To the first approximation, I think the model accurately reflects your city’s water distribution system. Where the model fails—as evident in my previous comments—is in the details. In my experience, this is almost always were water models fail. But all this is fixable as I have described. What happens when you build a model from small-scale atlas maps (whether paper or electronic) is that you get the big stuff right (excepting, of course, human error), but you miss all the details such as complex piping configurations at tanks and pumping stations, how interconnections between pressures zones are really handled, and so on. To model these special areas may take digging out the plans and/or visiting the sites, in addition to getting help from your operations people.
Except for the smallest models, I like to make sure the steady state system works before I try an extended period simulation.
Learning More
A good introduction to water system modeling is “Distribution Network Analysis for Water Utilities” (AWWA M32) by the American Water Works Association (1989). This publication has been superseded—apparently several times—by “Computer Modeling of Water Distribution Systems” (AWWA M32; Third Edition 2012). I have the old publication but not the new one. According to the tables of contents, both publications cover the same foundational material, but the newer publication covers the computer modeling side of things, including water quality analysis, in much more detail. You can find used copies of the old publication on Amazon and elsewhere for about $30. The new publication is $74 (members) / $118 (non-members) through AWWA and elsewhere. Even without an engineering background, you should be able to follow the older publication just fine and probably the newer one as well.
In-depth treatments of water system modeling can be found in “Water Distribution Modeling” and “Advanced Water Distribution Modeling and Management.” both by Walski, Chase, & Savic. The first book (which I have; First Edition, 2001) was written when WaterCAD was owned by Haestad Methods and might only be available used (just don’t quote me on that). The second book (which I do not have) is available through Bentley, which now owns WaterCAD, at
These books pre-suppose an engineering background (they’re actually written as engineering textbooks) and include quite a bit more math than AWWA M32. However, they are also well-written and I think you could handle quite a bit of either one without too much difficulty.

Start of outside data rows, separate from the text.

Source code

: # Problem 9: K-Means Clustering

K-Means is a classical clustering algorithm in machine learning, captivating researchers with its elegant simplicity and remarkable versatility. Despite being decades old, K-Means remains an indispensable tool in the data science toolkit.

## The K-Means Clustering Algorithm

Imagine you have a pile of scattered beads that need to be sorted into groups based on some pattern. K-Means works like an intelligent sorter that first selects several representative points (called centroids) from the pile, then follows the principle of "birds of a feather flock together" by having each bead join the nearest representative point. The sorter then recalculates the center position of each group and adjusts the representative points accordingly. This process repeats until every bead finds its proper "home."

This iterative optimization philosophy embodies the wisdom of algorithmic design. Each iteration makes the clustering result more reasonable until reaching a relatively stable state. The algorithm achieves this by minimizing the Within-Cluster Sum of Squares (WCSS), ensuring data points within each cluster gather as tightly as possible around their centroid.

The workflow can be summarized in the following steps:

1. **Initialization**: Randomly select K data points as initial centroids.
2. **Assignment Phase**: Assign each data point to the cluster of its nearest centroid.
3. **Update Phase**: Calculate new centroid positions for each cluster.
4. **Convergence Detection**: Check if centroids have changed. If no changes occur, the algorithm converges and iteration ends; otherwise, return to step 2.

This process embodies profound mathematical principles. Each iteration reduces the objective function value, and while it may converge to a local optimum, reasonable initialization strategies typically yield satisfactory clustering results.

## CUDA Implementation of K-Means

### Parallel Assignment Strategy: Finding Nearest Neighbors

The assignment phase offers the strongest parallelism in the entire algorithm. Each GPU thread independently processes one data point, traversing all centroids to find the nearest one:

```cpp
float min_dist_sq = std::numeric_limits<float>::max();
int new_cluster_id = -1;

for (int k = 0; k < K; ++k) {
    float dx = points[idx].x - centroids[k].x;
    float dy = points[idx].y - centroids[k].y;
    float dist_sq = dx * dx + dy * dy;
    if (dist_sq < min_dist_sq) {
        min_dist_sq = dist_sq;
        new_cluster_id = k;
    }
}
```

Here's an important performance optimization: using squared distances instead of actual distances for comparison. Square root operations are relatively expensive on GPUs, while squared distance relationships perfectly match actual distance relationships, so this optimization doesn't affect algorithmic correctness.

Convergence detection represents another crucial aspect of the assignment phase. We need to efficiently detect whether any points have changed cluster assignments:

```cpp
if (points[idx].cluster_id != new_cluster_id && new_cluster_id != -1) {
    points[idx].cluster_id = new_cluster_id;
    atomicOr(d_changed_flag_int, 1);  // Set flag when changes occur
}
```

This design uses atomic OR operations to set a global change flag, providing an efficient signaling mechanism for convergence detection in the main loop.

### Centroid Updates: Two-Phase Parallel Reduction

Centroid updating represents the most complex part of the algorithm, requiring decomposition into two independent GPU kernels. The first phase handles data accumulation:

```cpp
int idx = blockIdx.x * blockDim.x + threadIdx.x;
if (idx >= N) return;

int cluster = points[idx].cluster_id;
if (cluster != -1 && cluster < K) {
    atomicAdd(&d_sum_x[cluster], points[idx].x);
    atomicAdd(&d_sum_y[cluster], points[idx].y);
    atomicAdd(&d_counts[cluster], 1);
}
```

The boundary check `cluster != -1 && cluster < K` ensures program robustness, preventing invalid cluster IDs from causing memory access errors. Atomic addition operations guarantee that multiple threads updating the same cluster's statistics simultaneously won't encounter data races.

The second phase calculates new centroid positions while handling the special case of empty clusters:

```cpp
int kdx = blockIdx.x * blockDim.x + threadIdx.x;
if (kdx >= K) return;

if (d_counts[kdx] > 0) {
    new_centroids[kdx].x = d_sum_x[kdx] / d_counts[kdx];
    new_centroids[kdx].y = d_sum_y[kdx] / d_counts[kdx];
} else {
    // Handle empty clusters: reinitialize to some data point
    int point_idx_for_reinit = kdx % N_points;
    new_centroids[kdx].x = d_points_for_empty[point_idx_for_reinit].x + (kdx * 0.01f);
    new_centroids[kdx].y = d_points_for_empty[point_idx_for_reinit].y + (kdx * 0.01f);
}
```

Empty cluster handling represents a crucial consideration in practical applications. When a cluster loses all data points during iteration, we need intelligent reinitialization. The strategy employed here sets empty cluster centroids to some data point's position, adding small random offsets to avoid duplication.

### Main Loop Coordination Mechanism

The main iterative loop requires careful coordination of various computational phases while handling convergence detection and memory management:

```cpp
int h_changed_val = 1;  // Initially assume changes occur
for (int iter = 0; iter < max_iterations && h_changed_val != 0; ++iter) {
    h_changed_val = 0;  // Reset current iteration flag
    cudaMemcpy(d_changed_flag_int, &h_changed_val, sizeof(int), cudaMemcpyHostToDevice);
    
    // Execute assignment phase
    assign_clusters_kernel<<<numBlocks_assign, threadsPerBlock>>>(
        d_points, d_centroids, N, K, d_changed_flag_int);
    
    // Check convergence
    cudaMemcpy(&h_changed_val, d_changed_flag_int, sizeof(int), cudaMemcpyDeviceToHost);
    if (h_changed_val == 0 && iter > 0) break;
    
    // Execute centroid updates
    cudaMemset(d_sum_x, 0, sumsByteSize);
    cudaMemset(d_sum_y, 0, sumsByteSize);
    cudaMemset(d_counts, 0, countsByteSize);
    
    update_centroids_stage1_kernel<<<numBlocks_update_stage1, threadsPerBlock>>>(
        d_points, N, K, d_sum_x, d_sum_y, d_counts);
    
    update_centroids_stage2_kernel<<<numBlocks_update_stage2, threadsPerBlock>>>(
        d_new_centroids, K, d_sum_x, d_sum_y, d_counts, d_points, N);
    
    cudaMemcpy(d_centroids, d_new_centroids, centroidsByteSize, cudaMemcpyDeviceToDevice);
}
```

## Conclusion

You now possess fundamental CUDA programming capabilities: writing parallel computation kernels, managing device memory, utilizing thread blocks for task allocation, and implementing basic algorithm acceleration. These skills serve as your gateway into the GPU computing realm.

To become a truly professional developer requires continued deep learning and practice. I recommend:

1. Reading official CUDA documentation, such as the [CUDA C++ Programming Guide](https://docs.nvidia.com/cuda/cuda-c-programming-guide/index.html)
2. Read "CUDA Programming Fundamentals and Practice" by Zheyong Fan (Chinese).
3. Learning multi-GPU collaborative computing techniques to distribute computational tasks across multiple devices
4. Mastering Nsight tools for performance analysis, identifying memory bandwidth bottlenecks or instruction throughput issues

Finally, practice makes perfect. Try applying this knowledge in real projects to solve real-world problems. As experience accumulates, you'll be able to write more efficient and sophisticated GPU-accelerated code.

Since you’re a GIS intern and not an engineer or engineering intern, if you want to get just one book on the subject, I recommend one of the AWWA M32 manuals as the best place to start.
Water Quality
I don’t have much to say about water quality modeling since I have done very little of it and it wasn’t recent. Most of my experience is with hydraulic modeling. You will probably need some guidance from your staff engineers and/or operations people (or the publication I referenced above) for setting the values related to water quality modeling under Options|Quality, Options|Reactions, and Options|Times.
Your main chemical source is undoubtedly the water treatment plant, but if you have other injection points (probably associated with your tanks and/or booster pumping stations) you need to deal with those nodes as well.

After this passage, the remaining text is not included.